Amman's is one of many stories of exaggerated threats or ill-conceived plans. Others include:
_British police last year arrested eight people on suspicion of plotting a bombing that would spread osmium tetroxide, a dangerous corrosive compound. But this volatile chemical would have burned up in any explosion, scientists say.
_The long-jailed Jose Padilla, an American al-Qaida member accused of planning a radioactive "dirty bomb" in the United States, is said by U.S. officials to have hoped to use uranium. But uranium has low radioactivity, and would have had no more impact than lead in a bomb, scientists note.
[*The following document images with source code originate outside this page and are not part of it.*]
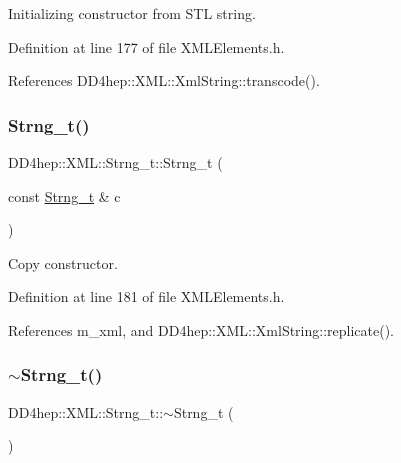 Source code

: Initializing constructor from S\+TL string. 



Definition at line 177 of file X\+M\+L\+Elements.\+h.



References D\+D4hep\+::\+X\+M\+L\+::\+Xml\+String\+::transcode().

\hypertarget{class_d_d4hep_1_1_x_m_l_1_1_strng__t_a44f256b1244bd55f56668be6df3550c9}{}\label{class_d_d4hep_1_1_x_m_l_1_1_strng__t_a44f256b1244bd55f56668be6df3550c9} 
\subsubsection{\texorpdfstring{Strng\+\_\+t()}{Strng\_t()}\hspace{0.1cm}{\footnotesize\ttfamily [4/4]}}
{\footnotesize\ttfamily D\+D4hep\+::\+X\+M\+L\+::\+Strng\+\_\+t\+::\+Strng\+\_\+t (\begin{DoxyParamCaption}\item[{const \hyperlink{class_d_d4hep_1_1_x_m_l_1_1_strng__t}{Strng\+\_\+t} \&}]{c }\end{DoxyParamCaption})\hspace{0.3cm}{\ttfamily [inline]}}



Copy constructor. 



Definition at line 181 of file X\+M\+L\+Elements.\+h.



References m\+\_\+xml, and D\+D4hep\+::\+X\+M\+L\+::\+Xml\+String\+::replicate().

\hypertarget{class_d_d4hep_1_1_x_m_l_1_1_strng__t_a0538fed420113f555a2f8ec389b131df}{}\label{class_d_d4hep_1_1_x_m_l_1_1_strng__t_a0538fed420113f555a2f8ec389b131df} 
\subsubsection{\texorpdfstring{$\sim$\+Strng\+\_\+t()}{~Strng\_t()}}
{\footnotesize\ttfamily D\+D4hep\+::\+X\+M\+L\+::\+Strng\+\_\+t\+::$\sim$\+Strng\+\_\+t (\begin{DoxyParamCaption}{ }\end{DoxyParamCaption})\hspace{0.3cm}{\ttfamily [inline]}}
_Eight Algerian and Libyan defendants accused of "conspiracy to manufacture chemical weapons" were freed in London last April after authorities acknowledged tests showed a substance found in one of their apartments was not highly lethal ricin, as earlier alleged. The plant extract, effective as a poison dealt to individuals, was long ago dismissed by military arms-makers as an impractical mass-casualty weapon.
_American WMD specialists in Iraq reported that insurgents there last year recruited a Baghdad chemist to make the blistering agent mustard, a chemical weapon developed in World War I. They said he had the right ingredients, but he couldn't produce the compound.
"Regardless of what people say, this is very difficult to do, to inflict mass casualties with chemical or biological weapons," said Jonathan Tucker, an authority on unconventional arms with California's Monterey Institute of International Studies. "One really needs large quantities."
Oregon toxicologist Dr. Robert Hendrickson calculates that terrorists would need 1,900 pounds of sarin — more than 200 gallons — to kill half the people in a typical open-air baseball stadium. So much liquid, with dispersal devices, would be extremely difficult to conceal and to produce, probably taking 10 years in a basement-sized operation, experts say.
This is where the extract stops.